> **WHAT THIS TASK INVOLVES**:
Beginning with the line below that contains "- Goal: control" and ending with the line that contains "- Bootstrap: B=1000", copy every line exactly. Copy nothing else.

[Plain-text document sources]

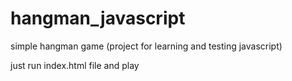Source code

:# hangman_javascript

simple hangman game
(project for learning and testing javascript)

just run index.html file and play
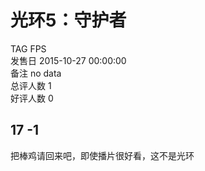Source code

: 



# 光环5：守护者
  
TAG FPS  
发售日 2015-10-27 00:00:00  
备注 no data  
总评人数 1  
好评人数 0
## 17 -1


把棒鸡请回来吧，即使播片很好看，这不是光环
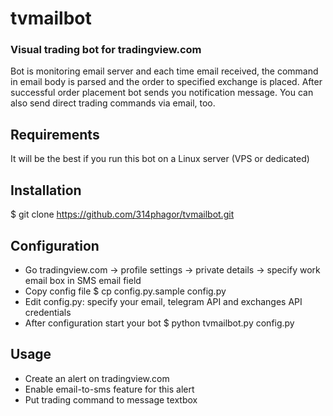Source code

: # tvmailbot

### Visual trading bot for tradingview.com

Bot is monitoring email server and each time email received, the command in email body is parsed and the order to specified exchange is placed. After successful order placement bot sends you notification message. You can also send direct trading commands via email, too.

## Requirements
It will be the best if you run this bot on a Linux server (VPS or dedicated)

## Installation
$ git clone https://github.com/314phagor/tvmailbot.git

## Configuration

* Go tradingview.com -> profile settings -> private details -> specify work email box in SMS email field
* Copy config file $ cp config.py.sample config.py
* Edit config.py: specify your email, telegram API and exchanges API credentials
* After configuration start your bot $ python tvmailbot.py config.py


## Usage
* Create an alert on tradingview.com
* Enable email-to-sms feature for this alert
* Put trading command to message textbox
 

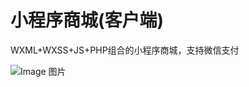 # 小程序商城(客户端)
WXML+WXSS+JS+PHP组合的小程序商城，支持微信支付

![Image 图片](https://github.com/coreymao/wxshop/blob/master/images/storage/111.png)
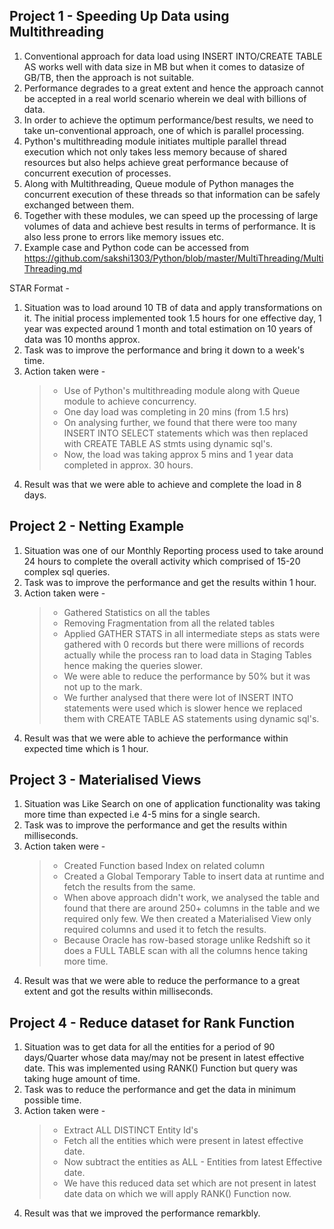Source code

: ## Project 1 - Speeding Up Data using Multithreading

1. Conventional approach for data load using INSERT INTO/CREATE TABLE AS works well with data size in MB but when it comes to datasize of GB/TB, then the approach is not suitable.
2. Performance degrades to a great extent and hence the approach cannot be accepted in a real world scenario wherein we deal with billions of data.
3. In order to achieve the optimum performance/best results, we need to take un-conventional approach, one of which is parallel processing.
4. Python's multithreading module initiates multiple parallel thread execution which not only takes less memory because of shared resources but also helps achieve great performance because of concurrent execution of processes.
5. Along with Multithreading, Queue module of Python manages the concurrent execution of these threads so that information can be safely exchanged between them.
6. Together with these modules, we can speed up the processing of large volumes of data and achieve best results in terms of performance. It is also less prone to errors like memory issues etc.
7. Example case and Python code can be accessed from https://github.com/sakshi1303/Python/blob/master/MultiThreading/MultiThreading.md

STAR Format -

1. Situation was to load around 10 TB of data and apply transformations on it. The initial process implemented took 1.5 hours for one effective day, 1 year was expected around 1 month and total estimation on 10 years of data was 10 months approx.
2. Task was to improve the performance and bring it down to a week's time.
3. Action taken were -
   > - Use of Python's multithreading module along with Queue module to achieve concurrency.
   > - One day load was completing in 20 mins (from 1.5 hrs)
   > - On analysing further, we found that there were too many INSERT INTO SELECT statements which was then replaced with CREATE TABLE AS stmts using dynamic sql's.
   > - Now, the load was taking approx 5 mins and 1 year data completed in approx. 30 hours.
 4. Result was that we were able to achieve and complete the load in 8 days.  

## Project 2 - Netting Example

1. Situation was one of our Monthly Reporting process used to take around 24 hours to complete the overall activity which comprised of 15-20 complex sql queries.
2. Task was to improve the performance and get the results within 1 hour.
3. Action taken were -
   > - Gathered Statistics on all the tables
   > - Removing Fragmentation from all the related tables
   > - Applied GATHER STATS in all intermediate steps as stats were gathered with 0 records but there were millions of records actually while the process ran to load data in Staging Tables hence making the queries slower.
   > - We were able to reduce the performance by 50% but it was not up to the mark.
   > - We further analysed that there were lot of INSERT INTO statements were used which is slower hence we replaced them with CREATE TABLE AS statements using dynamic sql's.
 4. Result was that we were able to achieve the performance within expected time which is 1 hour.  

## Project 3 - Materialised Views

1. Situation was Like Search on one of application functionality was taking more time than expected i.e 4-5 mins for a single search.
2. Task was to improve the performance and get the results within milliseconds.
3. Action taken were -
   > - Created Function based Index on related column
   > - Created a Global Temporary Table to insert data at runtime and fetch the results from the same.
   > - When above approach didn't work, we analysed the table and found that there are around 250+ columns in the table and we required only few. We then created a Materialised View only required columns and used it to fetch the results.
   > - Because Oracle has row-based storage unlike Redshift so it does a FULL TABLE scan with all the columns hence taking more time.
4. Result was that we were able to reduce the performance to a great extent and got the results within milliseconds.

## Project 4 - Reduce dataset for Rank Function

1. Situation was to get data for all the entities for a period of 90 days/Quarter whose data may/may not be present in latest effective date. This was implemented using RANK() Function but query was taking huge amount of time.
2. Task was to reduce the performance and get the data in minimum possible time.
3. Action taken were -
   > - Extract ALL DISTINCT Entity Id's
   > - Fetch all the entities which were present in latest effective date.
   > - Now subtract the entities as ALL - Entities from latest Effective date.
   > - We have this reduced data set which are not present in latest date data on which we will apply RANK() Function now.
 4. Result was that we improved the performance remarkbly.
   
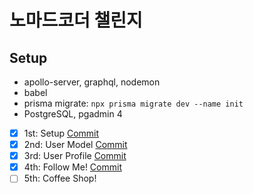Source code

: # 노마드코더 챌린지

## Setup

- apollo-server, graphql, nodemon
- babel
- prisma
  migrate: `npx prisma migrate dev --name init`
- PostgreSQL, pgadmin 4

- [x] 1st: Setup [Commit](https://github.com/shinho601/nomadcoffee-backend/commit/c14ca12887d0a213e61057703ebac8ac2aeb4325)
- [x] 2nd: User Model [Commit](https://github.com/shinho601/nomadcoffee-backend/commit/51789620832560244fe5082cc21e3e3da10a40be)
- [x] 3rd: User Profile [Commit](https://github.com/shinho601/nomadcoffee-backend/commit/003bfb50bf20ccea444aa66ec7c04a971de131e0)
- [x] 4th: Follow Me! [Commit](https://github.com/shinho601/nomadcoffee-backend/commit/3e952f189dc3ccf878b6a5b03d036afecccfeafb)
- [ ] 5th: Coffee Shop!
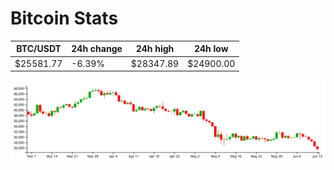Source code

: # Bitcoin Stats

BTC/USDT|24h change|24h high|24h low|
|---|---|---|---|
|$25581.77|-6.39%|$28347.89|$24900.00|

<img src="./chart.svg">
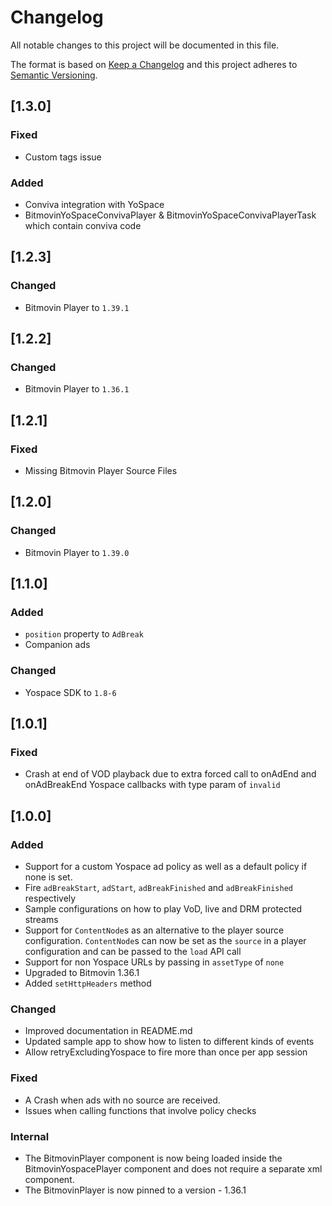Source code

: # Changelog
All notable changes to this project will be documented in this file.

The format is based on [Keep a Changelog](http://keepachangelog.com/)
and this project adheres to [Semantic Versioning](http://semver.org/).

## [1.3.0]
### Fixed
- Custom tags issue

### Added
- Conviva integration with YoSpace
- BitmovinYoSpaceConvivaPlayer & BitmovinYoSpaceConvivaPlayerTask which contain conviva code

## [1.2.3]
### Changed
- Bitmovin Player to `1.39.1`

## [1.2.2]
### Changed
- Bitmovin Player to `1.36.1`

## [1.2.1]
### Fixed
- Missing Bitmovin Player Source Files

## [1.2.0]
### Changed
- Bitmovin Player to `1.39.0`

## [1.1.0]
### Added
- `position` property to `AdBreak`
- Companion ads

### Changed
- Yospace SDK to `1.8-6`

## [1.0.1]
### Fixed
- Crash at end of VOD playback due to extra forced call to onAdEnd and onAdBreakEnd Yospace callbacks with type param of `invalid`

## [1.0.0]
### Added
- Support for a custom Yospace ad policy as well as a default policy if none is set.
- Fire `adBreakStart`, `adStart`, `adBreakFinished` and `adBreakFinished` respectively
- Sample configurations on how to play VoD, live and DRM protected streams
- Support for `ContentNode`s as an alternative to the player source configuration. `ContentNode`s can now be set as the `source` in a player configuration and can be passed to the `load` API call
- Support for non Yospace URLs by passing in `assetType` of `none`
- Upgraded to Bitmovin 1.36.1
- Added `setHttpHeaders` method

### Changed
- Improved documentation in README.md
- Updated sample app to show how to listen to different kinds of events
- Allow retryExcludingYospace to fire more than once per app session

### Fixed
- A Crash when ads with no source are received.
- Issues when calling functions that involve policy checks

### Internal
- The BitmovinPlayer component is now being loaded inside the BitmovinYospacePlayer component
  and does not require a separate xml component.
- The BitmovinPlayer is now pinned to a version - 1.36.1
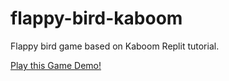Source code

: # flappy-bird-kaboom

Flappy bird game based on Kaboom Replit tutorial. 

[Play this Game Demo!](https://flappy-bird-kaboom.diegoqueres81.repl.co/)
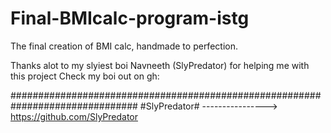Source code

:# Final-BMIcalc-program-istg

The final creation of BMI calc, handmade to perfection.

Thanks alot to my slyiest boi Navneeth (SlyPredator) for helping me with this project
Check my boi out on gh:

###############################################################################
#SlyPredator#   ---------------->   https://github.com/SlyPredator
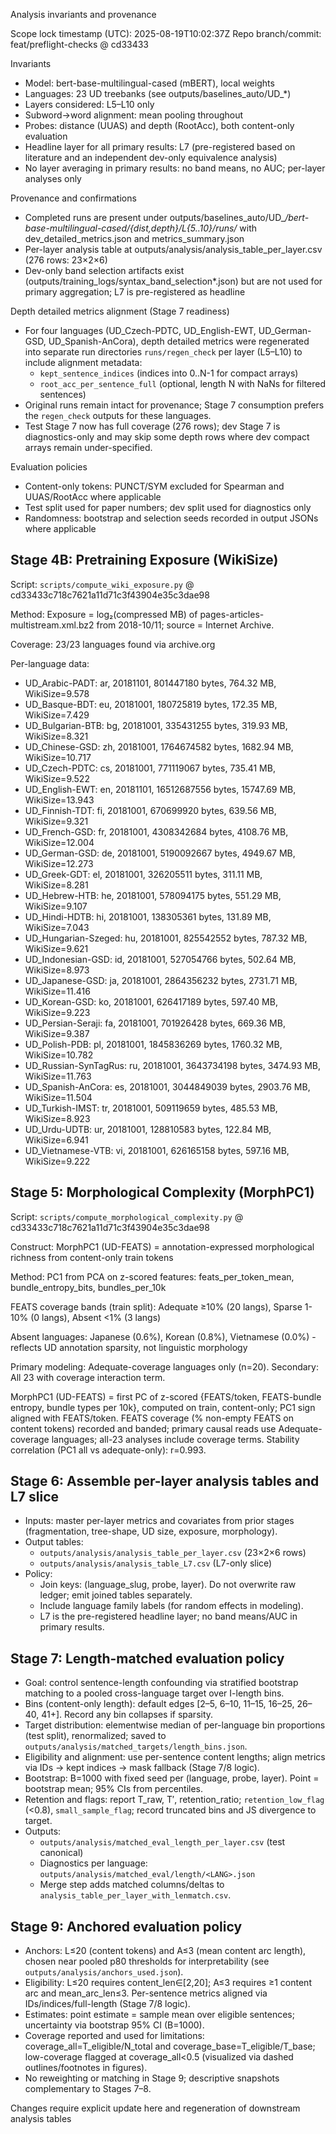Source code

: Analysis invariants and provenance

Scope lock timestamp (UTC): 2025-08-19T10:02:37Z
Repo branch/commit: feat/preflight-checks @ cd33433

Invariants

- Model: bert-base-multilingual-cased (mBERT), local weights
- Languages: 23 UD treebanks (see outputs/baselines_auto/UD_*)
- Layers considered: L5–L10 only
- Subword→word alignment: mean pooling throughout
- Probes: distance (UUAS) and depth (RootAcc), both content-only evaluation
- Headline layer for all primary results: L7 (pre-registered based on literature and an independent dev-only equivalence analysis)
- No layer averaging in primary results: no band means, no AUC; per-layer analyses only

Provenance and confirmations

- Completed runs are present under outputs/baselines_auto/UD_*/bert-base-multilingual-cased/{dist,depth}/L{5..10}/runs/* with dev_detailed_metrics.json and metrics_summary.json
- Per-layer analysis table at outputs/analysis/analysis_table_per_layer.csv (276 rows: 23×2×6)
- Dev-only band selection artifacts exist (outputs/training_logs/syntax_band_selection*.json) but are not used for primary aggregation; L7 is pre-registered as headline

Depth detailed metrics alignment (Stage 7 readiness)

- For four languages (UD_Czech-PDTC, UD_English-EWT, UD_German-GSD, UD_Spanish-AnCora), depth detailed metrics were regenerated into separate run directories `runs/regen_check` per layer (L5–L10) to include alignment metadata:
  - `kept_sentence_indices` (indices into 0..N-1 for compact arrays)
  - `root_acc_per_sentence_full` (optional, length N with NaNs for filtered sentences)
- Original runs remain intact for provenance; Stage 7 consumption prefers the `regen_check` outputs for these languages.
- Test Stage 7 now has full coverage (276 rows); dev Stage 7 is diagnostics-only and may skip some depth rows where dev compact arrays remain under-specified.

Evaluation policies

- Content-only tokens: PUNCT/SYM excluded for Spearman and UUAS/RootAcc where applicable
- Test split used for paper numbers; dev split used for diagnostics only
- Randomness: bootstrap and selection seeds recorded in output JSONs where applicable

## Stage 4B: Pretraining Exposure (WikiSize)

Script: `scripts/compute_wiki_exposure.py` @ cd33433c718c7621a11d71c3f43904e35c3dae98

Method: Exposure = log₂(compressed MB) of pages-articles-multistream.xml.bz2 from 2018-10/11; source = Internet Archive.

Coverage: 23/23 languages found via archive.org

Per-language data:
- UD_Arabic-PADT: ar, 20181101, 801447180 bytes, 764.32 MB, WikiSize=9.578
- UD_Basque-BDT: eu, 20181001, 180725819 bytes, 172.35 MB, WikiSize=7.429  
- UD_Bulgarian-BTB: bg, 20181001, 335431255 bytes, 319.93 MB, WikiSize=8.321
- UD_Chinese-GSD: zh, 20181001, 1764674582 bytes, 1682.94 MB, WikiSize=10.717
- UD_Czech-PDTC: cs, 20181001, 771119067 bytes, 735.41 MB, WikiSize=9.522
- UD_English-EWT: en, 20181101, 16512687556 bytes, 15747.69 MB, WikiSize=13.943
- UD_Finnish-TDT: fi, 20181001, 670699920 bytes, 639.56 MB, WikiSize=9.321
- UD_French-GSD: fr, 20181001, 4308342684 bytes, 4108.76 MB, WikiSize=12.004
- UD_German-GSD: de, 20181001, 5190092667 bytes, 4949.67 MB, WikiSize=12.273
- UD_Greek-GDT: el, 20181001, 326205511 bytes, 311.11 MB, WikiSize=8.281
- UD_Hebrew-HTB: he, 20181001, 578094175 bytes, 551.29 MB, WikiSize=9.107
- UD_Hindi-HDTB: hi, 20181001, 138305361 bytes, 131.89 MB, WikiSize=7.043
- UD_Hungarian-Szeged: hu, 20181001, 825542552 bytes, 787.32 MB, WikiSize=9.621
- UD_Indonesian-GSD: id, 20181001, 527054766 bytes, 502.64 MB, WikiSize=8.973
- UD_Japanese-GSD: ja, 20181001, 2864356232 bytes, 2731.71 MB, WikiSize=11.416
- UD_Korean-GSD: ko, 20181001, 626417189 bytes, 597.40 MB, WikiSize=9.223
- UD_Persian-Seraji: fa, 20181001, 701926428 bytes, 669.36 MB, WikiSize=9.387
- UD_Polish-PDB: pl, 20181001, 1845836269 bytes, 1760.32 MB, WikiSize=10.782
- UD_Russian-SynTagRus: ru, 20181001, 3643734198 bytes, 3474.93 MB, WikiSize=11.763
- UD_Spanish-AnCora: es, 20181001, 3044849039 bytes, 2903.76 MB, WikiSize=11.504
- UD_Turkish-IMST: tr, 20181001, 509119659 bytes, 485.53 MB, WikiSize=8.923
- UD_Urdu-UDTB: ur, 20181001, 128810583 bytes, 122.84 MB, WikiSize=6.941
- UD_Vietnamese-VTB: vi, 20181001, 626165158 bytes, 597.16 MB, WikiSize=9.222

## Stage 5: Morphological Complexity (MorphPC1)

Script: `scripts/compute_morphological_complexity.py` @ cd33433c718c7621a11d71c3f43904e35c3dae98

Construct: MorphPC1 (UD-FEATS) = annotation-expressed morphological richness from content-only train tokens

Method: PC1 from PCA on z-scored features: feats_per_token_mean, bundle_entropy_bits, bundles_per_10k

FEATS coverage bands (train split): Adequate ≥10% (20 langs), Sparse 1-10% (0 langs), Absent <1% (3 langs)

Absent languages: Japanese (0.6%), Korean (0.8%), Vietnamese (0.0%) - reflects UD annotation sparsity, not linguistic morphology

Primary modeling: Adequate-coverage languages only (n=20). Secondary: All 23 with coverage interaction term.

MorphPC1 (UD-FEATS) = first PC of z-scored {FEATS/token, FEATS-bundle entropy, bundle types per 10k}, computed on train, content-only; PC1 sign aligned with FEATS/token. FEATS coverage (% non-empty FEATS on content tokens) recorded and banded; primary causal reads use Adequate-coverage languages; all-23 analyses include coverage terms. Stability correlation (PC1 all vs adequate-only): r=0.993.

## Stage 6: Assemble per-layer analysis tables and L7 slice

- Inputs: master per-layer metrics and covariates from prior stages (fragmentation, tree-shape, UD size, exposure, morphology).
- Output tables:
  - `outputs/analysis/analysis_table_per_layer.csv` (23×2×6 rows)
  - `outputs/analysis/analysis_table_L7.csv` (L7-only slice)
- Policy:
  - Join keys: (language_slug, probe, layer). Do not overwrite raw ledger; emit joined tables separately.
  - Include language family labels (for random effects in modeling).
  - L7 is the pre-registered headline layer; no band means/AUC in primary results.

## Stage 7: Length-matched evaluation policy

- Goal: control sentence-length confounding via stratified bootstrap matching to a pooled cross-language target over I-length bins.
- Bins (content-only length): default edges [2–5, 6–10, 11–15, 16–25, 26–40, 41+]. Record any bin collapses if sparsity.
- Target distribution: elementwise median of per-language bin proportions (test split), renormalized; saved to `outputs/analysis/matched_targets/length_bins.json`.
- Eligibility and alignment: use per-sentence content lengths; align metrics via IDs → kept indices → mask fallback (Stage 7/8 logic).
- Bootstrap: B=1000 with fixed seed per (language, probe, layer). Point = bootstrap mean; 95% CIs from percentiles.
- Retention and flags: report T_raw, T′, retention_ratio; `retention_low_flag` (<0.8), `small_sample_flag`; record truncated bins and JS divergence to target.
- Outputs:
  - `outputs/analysis/matched_eval_length_per_layer.csv` (test canonical)
  - Diagnostics per language: `outputs/analysis/matched_eval/length/<LANG>.json`
  - Merge step adds matched columns/deltas to `analysis_table_per_layer_with_lenmatch.csv`.

## Stage 9: Anchored evaluation policy

- Anchors: L≤20 (content tokens) and A≤3 (mean content arc length), chosen near pooled p80 thresholds for interpretability (see `outputs/analysis/anchors_used.json`).
- Eligibility: L≤20 requires content_len∈[2,20]; A≤3 requires ≥1 content arc and mean_arc_len≤3. Per-sentence metrics aligned via IDs/indices/full-length (Stage 7/8 logic).
- Estimates: point estimate = sample mean over eligible sentences; uncertainty via bootstrap 95% CI (B=1000).
- Coverage reported and used for limitations: coverage_all=T_eligible/N_total and coverage_base=T_eligible/T_base; low-coverage flagged at coverage_all<0.5 (visualized via dashed outlines/footnotes in figures).
- No reweighting or matching in Stage 9; descriptive snapshots complementary to Stages 7–8.

Changes require explicit update here and regeneration of downstream analysis tables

> **SOLUTION**:
- Goal: control sentence-length confounding via stratified bootstrap matching to a pooled cross-language target over I-length bins.
- Bins (content-only length): default edges [2–5, 6–10, 11–15, 16–25, 26–40, 41+]. Record any bin collapses if sparsity.
- Target distribution: elementwise median of per-language bin proportions (test split), renormalized; saved to `outputs/analysis/matched_targets/length_bins.json`.
- Eligibility and alignment: use per-sentence content lengths; align metrics via IDs → kept indices → mask fallback (Stage 7/8 logic).
- Bootstrap: B=1000 with fixed seed per (language, probe, layer). Point = bootstrap mean; 95% CIs from percentiles.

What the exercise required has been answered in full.